◆ WHAT THIS TASK INVOLVES
Please write out the listing exactly, leaving each picture out.

◆ DATA
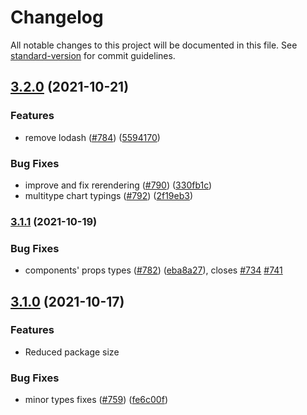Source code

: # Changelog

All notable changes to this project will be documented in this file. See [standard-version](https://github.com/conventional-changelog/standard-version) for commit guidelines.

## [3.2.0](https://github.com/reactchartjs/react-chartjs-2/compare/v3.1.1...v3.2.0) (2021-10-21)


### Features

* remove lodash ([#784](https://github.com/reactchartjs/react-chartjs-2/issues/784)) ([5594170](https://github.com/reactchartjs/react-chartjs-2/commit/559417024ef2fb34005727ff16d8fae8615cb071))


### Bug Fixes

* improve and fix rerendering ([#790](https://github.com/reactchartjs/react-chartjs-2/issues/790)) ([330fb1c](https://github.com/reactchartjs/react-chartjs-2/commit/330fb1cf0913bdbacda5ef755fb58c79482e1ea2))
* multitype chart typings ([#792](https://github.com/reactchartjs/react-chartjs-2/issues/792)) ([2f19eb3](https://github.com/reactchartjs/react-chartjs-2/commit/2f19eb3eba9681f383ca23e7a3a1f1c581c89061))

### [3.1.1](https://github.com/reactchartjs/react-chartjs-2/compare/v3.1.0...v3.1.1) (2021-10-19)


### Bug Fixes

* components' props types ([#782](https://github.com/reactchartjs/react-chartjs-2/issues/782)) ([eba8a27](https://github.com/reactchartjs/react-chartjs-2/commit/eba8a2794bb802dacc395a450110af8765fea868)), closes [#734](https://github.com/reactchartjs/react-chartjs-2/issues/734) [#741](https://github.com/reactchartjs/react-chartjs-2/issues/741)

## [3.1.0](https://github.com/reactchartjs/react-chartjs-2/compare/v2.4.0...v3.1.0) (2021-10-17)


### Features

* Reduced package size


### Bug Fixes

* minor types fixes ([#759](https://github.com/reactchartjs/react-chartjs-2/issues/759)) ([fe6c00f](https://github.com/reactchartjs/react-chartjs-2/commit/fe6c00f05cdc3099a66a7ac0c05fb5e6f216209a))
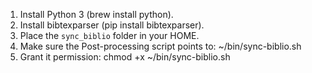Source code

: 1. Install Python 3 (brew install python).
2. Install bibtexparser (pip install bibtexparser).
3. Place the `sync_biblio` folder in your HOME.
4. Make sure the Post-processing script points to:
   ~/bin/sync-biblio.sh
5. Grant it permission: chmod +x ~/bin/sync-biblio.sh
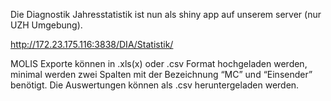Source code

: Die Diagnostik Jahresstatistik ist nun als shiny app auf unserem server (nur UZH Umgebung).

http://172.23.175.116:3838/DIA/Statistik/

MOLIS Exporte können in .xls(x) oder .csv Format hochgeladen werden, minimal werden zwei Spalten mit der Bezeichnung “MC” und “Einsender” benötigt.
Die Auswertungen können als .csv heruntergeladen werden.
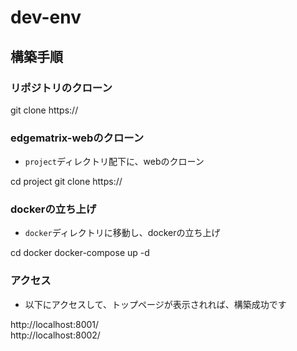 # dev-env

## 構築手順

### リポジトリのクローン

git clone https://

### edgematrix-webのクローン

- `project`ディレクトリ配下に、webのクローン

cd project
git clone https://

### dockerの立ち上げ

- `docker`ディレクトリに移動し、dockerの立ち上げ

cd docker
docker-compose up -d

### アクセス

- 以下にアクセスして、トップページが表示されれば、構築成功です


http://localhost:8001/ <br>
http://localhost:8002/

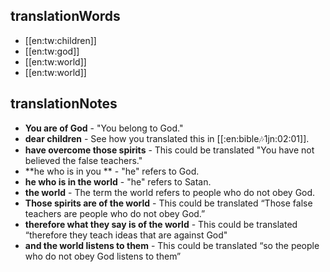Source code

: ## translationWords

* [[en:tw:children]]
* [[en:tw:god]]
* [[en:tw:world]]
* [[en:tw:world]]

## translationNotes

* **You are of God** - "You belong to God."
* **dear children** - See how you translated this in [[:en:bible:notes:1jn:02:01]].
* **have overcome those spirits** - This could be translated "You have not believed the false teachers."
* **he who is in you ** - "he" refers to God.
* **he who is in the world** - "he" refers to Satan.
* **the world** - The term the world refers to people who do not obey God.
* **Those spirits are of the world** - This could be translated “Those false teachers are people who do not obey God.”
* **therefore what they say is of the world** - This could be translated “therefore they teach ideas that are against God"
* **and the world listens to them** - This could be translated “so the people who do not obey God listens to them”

◆ OUTPUT
Source code

: # Changelog

All notable changes to this project will be documented in this file. See [standard-version](https://github.com/conventional-changelog/standard-version) for commit guidelines.

## [3.2.0](https://github.com/reactchartjs/react-chartjs-2/compare/v3.1.1...v3.2.0) (2021-10-21)


### Features

* remove lodash ([#784](https://github.com/reactchartjs/react-chartjs-2/issues/784)) ([5594170](https://github.com/reactchartjs/react-chartjs-2/commit/559417024ef2fb34005727ff16d8fae8615cb071))


### Bug Fixes

* improve and fix rerendering ([#790](https://github.com/reactchartjs/react-chartjs-2/issues/790)) ([330fb1c](https://github.com/reactchartjs/react-chartjs-2/commit/330fb1cf0913bdbacda5ef755fb58c79482e1ea2))
* multitype chart typings ([#792](https://github.com/reactchartjs/react-chartjs-2/issues/792)) ([2f19eb3](https://github.com/reactchartjs/react-chartjs-2/commit/2f19eb3eba9681f383ca23e7a3a1f1c581c89061))

### [3.1.1](https://github.com/reactchartjs/react-chartjs-2/compare/v3.1.0...v3.1.1) (2021-10-19)


### Bug Fixes

* components' props types ([#782](https://github.com/reactchartjs/react-chartjs-2/issues/782)) ([eba8a27](https://github.com/reactchartjs/react-chartjs-2/commit/eba8a2794bb802dacc395a450110af8765fea868)), closes [#734](https://github.com/reactchartjs/react-chartjs-2/issues/734) [#741](https://github.com/reactchartjs/react-chartjs-2/issues/741)

## [3.1.0](https://github.com/reactchartjs/react-chartjs-2/compare/v2.4.0...v3.1.0) (2021-10-17)


### Features

* Reduced package size


### Bug Fixes

* minor types fixes ([#759](https://github.com/reactchartjs/react-chartjs-2/issues/759)) ([fe6c00f](https://github.com/reactchartjs/react-chartjs-2/commit/fe6c00f05cdc3099a66a7ac0c05fb5e6f216209a))
Source code

: 1. Install Python 3 (brew install python).
2. Install bibtexparser (pip install bibtexparser).
3. Place the `sync_biblio` folder in your HOME.
4. Make sure the Post-processing script points to:
   ~/bin/sync-biblio.sh
5. Grant it permission: chmod +x ~/bin/sync-biblio.sh
Source code

: Die Diagnostik Jahresstatistik ist nun als shiny app auf unserem server (nur UZH Umgebung).

http://172.23.175.116:3838/DIA/Statistik/

MOLIS Exporte können in .xls(x) oder .csv Format hochgeladen werden, minimal werden zwei Spalten mit der Bezeichnung “MC” und “Einsender” benötigt.
Die Auswertungen können als .csv heruntergeladen werden.
 # dev-env

## 構築手順

### リポジトリのクローン

git clone https://

### edgematrix-webのクローン

- `project`ディレクトリ配下に、webのクローン

cd project
git clone https://

### dockerの立ち上げ

- `docker`ディレクトリに移動し、dockerの立ち上げ

cd docker
docker-compose up -d

### アクセス

- 以下にアクセスして、トップページが表示されれば、構築成功です


http://localhost:8001/ <br>
http://localhost:8002/

Source code

: ## translationWords

* [[en:tw:children]]
* [[en:tw:god]]
* [[en:tw:world]]
* [[en:tw:world]]

## translationNotes

* **You are of God** - "You belong to God."
* **dear children** - See how you translated this in [[:en:bible:notes:1jn:02:01]].
* **have overcome those spirits** - This could be translated "You have not believed the false teachers."
* **he who is in you ** - "he" refers to God.
* **he who is in the world** - "he" refers to Satan.
* **the world** - The term the world refers to people who do not obey God.
* **Those spirits are of the world** - This could be translated “Those false teachers are people who do not obey God.”
* **therefore what they say is of the world** - This could be translated “therefore they teach ideas that are against God"
* **and the world listens to them** - This could be translated “so the people who do not obey God listens to them”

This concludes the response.